5. Hiring Assessments Are Moving Towards L&D and Continuous Learning
Learning and Development (L&D) has exploded during COVID-19, as organizations look for new digital tools to keep their workforce engaged and in a constant state of upskilling. This is especially true in the tech world, where new languages, technologies, and skill sets are constantly being updated. For example, in the summer of 2019, online learning platform, Coursera, had 43 million users. Today, that number is 73 million. However, courses are only content, and they don’t assess talent.
We’ve heard from customers that there’s a real need for the ability to continuously assess talent beyond initial screenings or interviews. These assessments can help employers create guided training and upskilling initiatives on an ongoing basis. This is likely a huge area of growth moving forward.

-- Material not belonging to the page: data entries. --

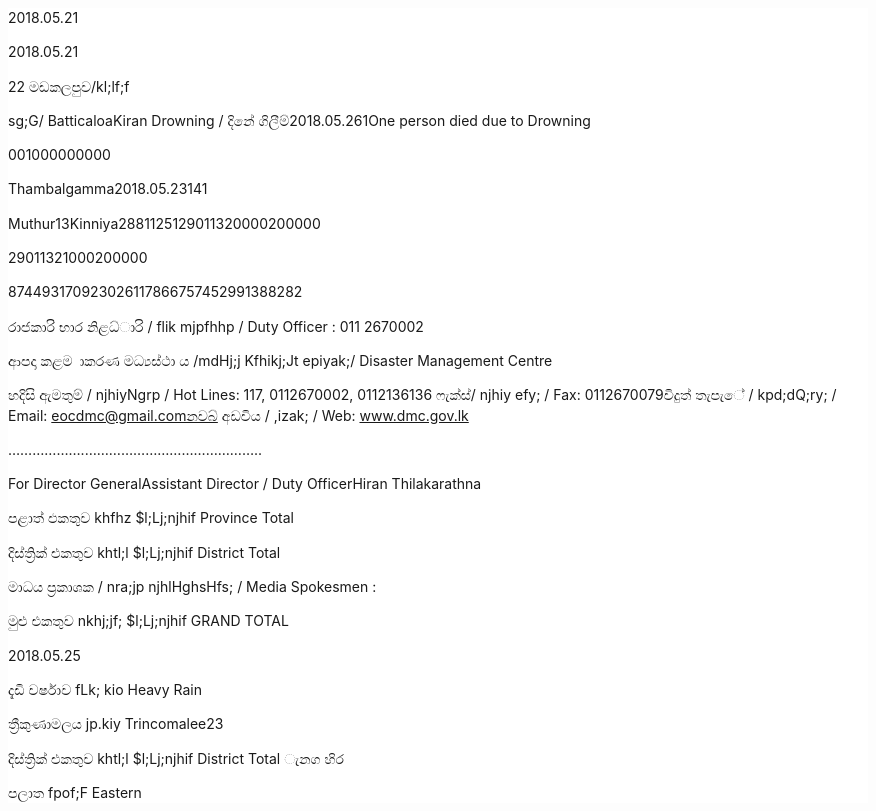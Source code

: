2018.05.21

2018.05.21

22 මඩකලපුව/kl;lf;f

sg;G/ BatticaloaKiran Drowning / දිනේ ගිලීම්2018.05.261One person died due to Drowning

001000000000

Thambalgamma2018.05.23141

Muthur13Kinniya2881125129011320000200000

29011321000200000

874493170923026117866757452991388282

රාජකාරි භාර නිළධ්‍ාරි / flik mjpfhhp / Duty Officer : 011 2670002

ආපදා කළම ාකරණ මධ්‍යස්ථා ය /mdHj;j Kfhikj;Jt epiyak;/ Disaster Management Centre

හදිසි ඇමතුම් / njhiyNgrp / Hot Lines: 117, 0112670002, 0112136136 ෆැක්ස්/ njhiy efy; / Fax: 0112670079විදුත් තැපැේ / kpd;dQ;ry; / Email: eocdmc@gmail.comනවබ් අඩවිය / ,izak; / Web: www.dmc.gov.lk

……………….……………………………………..

For Director GeneralAssistant Director / Duty OfficerHiran Thilakarathna

පළාත් ඵකතුව khfhz $l;Lj;njhif Province Total

දිස්ත්‍රික් එකතුව khtl;l $l;Lj;njhif District Total

මාධය ප්‍රකාශක / nra;jp njhlHghsHfs; / Media Spokesmen :

මුළු එකතුව nkhj;jf; $l;Lj;njhif GRAND TOTAL

2018.05.25

දැඩි වර්ෂාව fLk; kio Heavy Rain

ත්‍රීකුණාමලය jp.kiy Trincomalee23

දිස්ත්‍රික් එකතුව khtl;l $l;Lj;njhif District Total ැනග හිර

පලාත fpof;F Eastern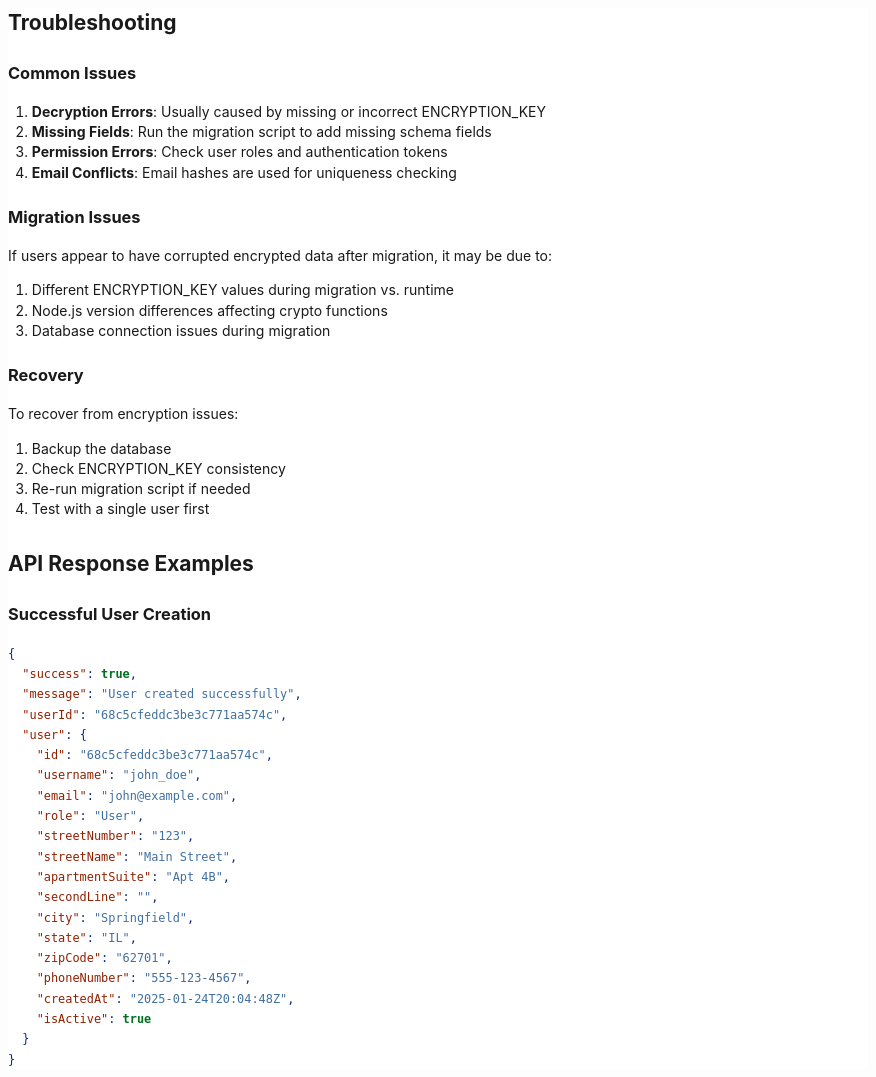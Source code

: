 ## Troubleshooting

### Common Issues

1. **Decryption Errors**: Usually caused by missing or incorrect ENCRYPTION_KEY
2. **Missing Fields**: Run the migration script to add missing schema fields
3. **Permission Errors**: Check user roles and authentication tokens
4. **Email Conflicts**: Email hashes are used for uniqueness checking

### Migration Issues

If users appear to have corrupted encrypted data after migration, it may be due to:
1. Different ENCRYPTION_KEY values during migration vs. runtime
2. Node.js version differences affecting crypto functions
3. Database connection issues during migration

### Recovery

To recover from encryption issues:
1. Backup the database
2. Check ENCRYPTION_KEY consistency
3. Re-run migration script if needed
4. Test with a single user first

## API Response Examples

### Successful User Creation
```json
{
  "success": true,
  "message": "User created successfully",
  "userId": "68c5cfeddc3be3c771aa574c",
  "user": {
    "id": "68c5cfeddc3be3c771aa574c",
    "username": "john_doe",
    "email": "john@example.com",
    "role": "User",
    "streetNumber": "123",
    "streetName": "Main Street",
    "apartmentSuite": "Apt 4B",
    "secondLine": "",
    "city": "Springfield",
    "state": "IL",
    "zipCode": "62701",
    "phoneNumber": "555-123-4567",
    "createdAt": "2025-01-24T20:04:48Z",
    "isActive": true
  }
}
```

Where the Tech Will Take Us in 2021
Organizations will be in a completely different hiring environment in 2021 than they were a year ago. They will face a surge in hiring as they look to make up for lost time. More organizations have seen the benefits of remote hiring, and many could keep remote interviews a part of their hiring process well after the pandemic. This will open up a more diverse pool of talent, and the skills needed will shift as new platforms like No / Low Code gain momentum. Finally, organizations will shift assessments from merely the hiring process into a more robust and comprehensive L&D and continuous learning program to keep remote employees engaged.